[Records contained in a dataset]
——

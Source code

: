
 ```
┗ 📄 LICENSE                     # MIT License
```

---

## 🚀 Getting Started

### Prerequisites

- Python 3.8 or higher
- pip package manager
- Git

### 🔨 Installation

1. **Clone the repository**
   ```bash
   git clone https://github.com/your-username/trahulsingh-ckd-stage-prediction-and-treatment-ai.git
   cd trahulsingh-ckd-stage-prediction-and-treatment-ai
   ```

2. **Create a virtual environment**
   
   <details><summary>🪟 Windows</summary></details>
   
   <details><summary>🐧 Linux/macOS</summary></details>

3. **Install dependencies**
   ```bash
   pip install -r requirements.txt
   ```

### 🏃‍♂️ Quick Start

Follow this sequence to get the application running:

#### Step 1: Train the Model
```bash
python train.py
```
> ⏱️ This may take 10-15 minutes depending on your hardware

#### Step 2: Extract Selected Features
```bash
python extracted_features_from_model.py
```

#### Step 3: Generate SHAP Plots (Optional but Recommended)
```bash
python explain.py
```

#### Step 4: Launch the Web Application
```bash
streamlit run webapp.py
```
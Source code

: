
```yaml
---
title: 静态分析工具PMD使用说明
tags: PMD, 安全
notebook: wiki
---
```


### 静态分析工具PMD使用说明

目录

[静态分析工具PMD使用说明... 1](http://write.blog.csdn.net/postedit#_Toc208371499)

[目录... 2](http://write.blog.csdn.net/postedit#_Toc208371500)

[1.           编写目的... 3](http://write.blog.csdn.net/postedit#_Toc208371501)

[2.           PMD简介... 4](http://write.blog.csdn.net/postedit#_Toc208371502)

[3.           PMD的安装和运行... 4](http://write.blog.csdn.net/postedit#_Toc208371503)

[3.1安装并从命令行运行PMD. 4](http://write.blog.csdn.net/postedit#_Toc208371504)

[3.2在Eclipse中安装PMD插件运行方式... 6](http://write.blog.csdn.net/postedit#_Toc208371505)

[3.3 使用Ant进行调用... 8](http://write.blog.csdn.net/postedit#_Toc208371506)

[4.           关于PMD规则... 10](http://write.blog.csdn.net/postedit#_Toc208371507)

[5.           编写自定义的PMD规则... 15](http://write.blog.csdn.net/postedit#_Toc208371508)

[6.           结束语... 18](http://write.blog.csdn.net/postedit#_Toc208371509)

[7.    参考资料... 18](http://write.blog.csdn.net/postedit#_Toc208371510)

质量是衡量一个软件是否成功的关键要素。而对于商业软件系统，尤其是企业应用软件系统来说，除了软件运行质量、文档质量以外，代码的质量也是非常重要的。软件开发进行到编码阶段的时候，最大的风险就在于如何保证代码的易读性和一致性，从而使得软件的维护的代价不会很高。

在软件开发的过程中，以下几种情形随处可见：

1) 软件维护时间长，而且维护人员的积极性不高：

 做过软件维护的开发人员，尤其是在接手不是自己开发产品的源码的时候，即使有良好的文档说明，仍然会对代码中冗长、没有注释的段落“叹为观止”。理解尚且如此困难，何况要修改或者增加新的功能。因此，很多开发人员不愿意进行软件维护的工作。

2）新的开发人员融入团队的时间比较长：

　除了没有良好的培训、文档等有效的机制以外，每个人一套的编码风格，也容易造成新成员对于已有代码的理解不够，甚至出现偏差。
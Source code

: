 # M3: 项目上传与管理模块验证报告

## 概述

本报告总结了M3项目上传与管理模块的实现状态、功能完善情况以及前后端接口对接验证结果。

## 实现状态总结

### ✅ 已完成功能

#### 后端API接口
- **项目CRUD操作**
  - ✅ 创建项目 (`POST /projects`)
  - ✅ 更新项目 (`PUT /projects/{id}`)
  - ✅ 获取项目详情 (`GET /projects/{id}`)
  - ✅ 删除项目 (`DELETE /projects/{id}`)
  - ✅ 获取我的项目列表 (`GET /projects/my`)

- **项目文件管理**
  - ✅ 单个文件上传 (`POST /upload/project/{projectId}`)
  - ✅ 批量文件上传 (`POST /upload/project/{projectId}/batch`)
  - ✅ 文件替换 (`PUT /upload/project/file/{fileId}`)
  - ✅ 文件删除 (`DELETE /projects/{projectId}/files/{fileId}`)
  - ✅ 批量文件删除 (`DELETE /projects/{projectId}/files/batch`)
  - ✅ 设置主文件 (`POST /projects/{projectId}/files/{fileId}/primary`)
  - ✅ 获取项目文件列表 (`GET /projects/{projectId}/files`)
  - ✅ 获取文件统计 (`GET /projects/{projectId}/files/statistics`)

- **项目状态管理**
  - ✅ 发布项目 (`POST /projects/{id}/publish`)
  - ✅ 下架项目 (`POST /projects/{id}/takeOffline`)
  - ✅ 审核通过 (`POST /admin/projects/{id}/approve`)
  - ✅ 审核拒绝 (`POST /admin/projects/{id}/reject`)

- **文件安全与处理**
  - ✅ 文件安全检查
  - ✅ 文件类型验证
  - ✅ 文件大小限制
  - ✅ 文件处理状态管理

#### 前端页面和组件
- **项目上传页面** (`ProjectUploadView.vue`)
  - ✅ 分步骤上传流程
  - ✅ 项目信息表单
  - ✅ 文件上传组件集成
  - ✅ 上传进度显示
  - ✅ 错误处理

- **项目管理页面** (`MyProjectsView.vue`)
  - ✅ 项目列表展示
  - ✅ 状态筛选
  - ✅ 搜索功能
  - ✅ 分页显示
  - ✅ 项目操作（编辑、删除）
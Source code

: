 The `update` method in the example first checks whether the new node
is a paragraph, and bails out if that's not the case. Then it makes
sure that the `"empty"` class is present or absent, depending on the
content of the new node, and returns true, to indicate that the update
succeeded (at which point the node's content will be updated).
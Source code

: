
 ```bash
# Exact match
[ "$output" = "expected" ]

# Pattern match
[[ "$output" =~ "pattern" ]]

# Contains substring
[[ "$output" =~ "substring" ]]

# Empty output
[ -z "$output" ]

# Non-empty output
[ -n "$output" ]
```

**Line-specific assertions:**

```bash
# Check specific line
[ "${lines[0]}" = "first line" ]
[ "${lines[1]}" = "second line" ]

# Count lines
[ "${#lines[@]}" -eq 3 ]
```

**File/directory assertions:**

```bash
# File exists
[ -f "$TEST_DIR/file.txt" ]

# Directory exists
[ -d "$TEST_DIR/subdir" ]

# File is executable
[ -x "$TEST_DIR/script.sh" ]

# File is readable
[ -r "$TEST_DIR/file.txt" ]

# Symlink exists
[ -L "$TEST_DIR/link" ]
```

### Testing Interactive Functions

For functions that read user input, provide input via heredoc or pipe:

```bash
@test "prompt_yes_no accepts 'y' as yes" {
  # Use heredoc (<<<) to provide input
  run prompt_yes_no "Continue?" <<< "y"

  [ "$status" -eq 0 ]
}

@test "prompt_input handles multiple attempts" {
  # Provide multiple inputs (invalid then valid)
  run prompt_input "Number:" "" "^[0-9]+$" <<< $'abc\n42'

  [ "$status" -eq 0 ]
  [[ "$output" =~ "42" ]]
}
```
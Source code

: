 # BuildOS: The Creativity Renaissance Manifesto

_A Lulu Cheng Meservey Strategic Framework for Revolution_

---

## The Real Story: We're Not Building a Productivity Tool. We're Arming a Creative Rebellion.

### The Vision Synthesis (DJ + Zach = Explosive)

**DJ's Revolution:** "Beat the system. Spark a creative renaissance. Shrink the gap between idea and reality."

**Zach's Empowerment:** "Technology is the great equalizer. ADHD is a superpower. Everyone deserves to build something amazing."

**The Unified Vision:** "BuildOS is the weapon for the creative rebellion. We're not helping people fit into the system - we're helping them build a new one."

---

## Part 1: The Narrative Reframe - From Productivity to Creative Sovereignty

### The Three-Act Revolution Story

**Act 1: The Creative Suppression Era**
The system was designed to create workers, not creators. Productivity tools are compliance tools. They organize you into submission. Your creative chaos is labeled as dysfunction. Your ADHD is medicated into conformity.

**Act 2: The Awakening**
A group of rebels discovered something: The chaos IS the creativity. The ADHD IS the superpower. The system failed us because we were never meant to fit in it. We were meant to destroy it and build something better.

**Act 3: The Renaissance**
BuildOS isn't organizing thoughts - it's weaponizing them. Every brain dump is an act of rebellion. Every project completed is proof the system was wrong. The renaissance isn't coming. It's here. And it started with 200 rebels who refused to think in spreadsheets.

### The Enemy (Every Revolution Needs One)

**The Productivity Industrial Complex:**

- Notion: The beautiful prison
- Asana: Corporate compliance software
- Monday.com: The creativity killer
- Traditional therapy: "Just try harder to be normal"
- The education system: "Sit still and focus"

——

*Exercise prompt*
Lines with "Story": return each one from the data above.

*Response area*
## The Real Story: We're Not Building a Productivity Tool. We're Arming a Creative Rebellion.
### The Three-Act Revolution Story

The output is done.